# Instructions for the task
Each record, word for word and stripped of pictures, is what the answer should contain.

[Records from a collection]
● ● ● ● ●
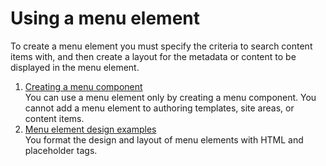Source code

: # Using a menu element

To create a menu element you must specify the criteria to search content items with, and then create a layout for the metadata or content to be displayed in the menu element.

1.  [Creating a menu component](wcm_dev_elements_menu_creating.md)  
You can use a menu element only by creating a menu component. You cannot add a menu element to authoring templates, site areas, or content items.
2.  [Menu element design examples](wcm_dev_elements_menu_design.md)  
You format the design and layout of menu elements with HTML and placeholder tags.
● ● ● ● ●
# Response to the exercise
Source code

: # Using a menu element

To create a menu element you must specify the criteria to search content items with, and then create a layout for the metadata or content to be displayed in the menu element.

1.  [Creating a menu component](wcm_dev_elements_menu_creating.md)  
You can use a menu element only by creating a menu component. You cannot add a menu element to authoring templates, site areas, or content items.
2.  [Menu element design examples](wcm_dev_elements_menu_design.md)  
You format the design and layout of menu elements with HTML and placeholder tags.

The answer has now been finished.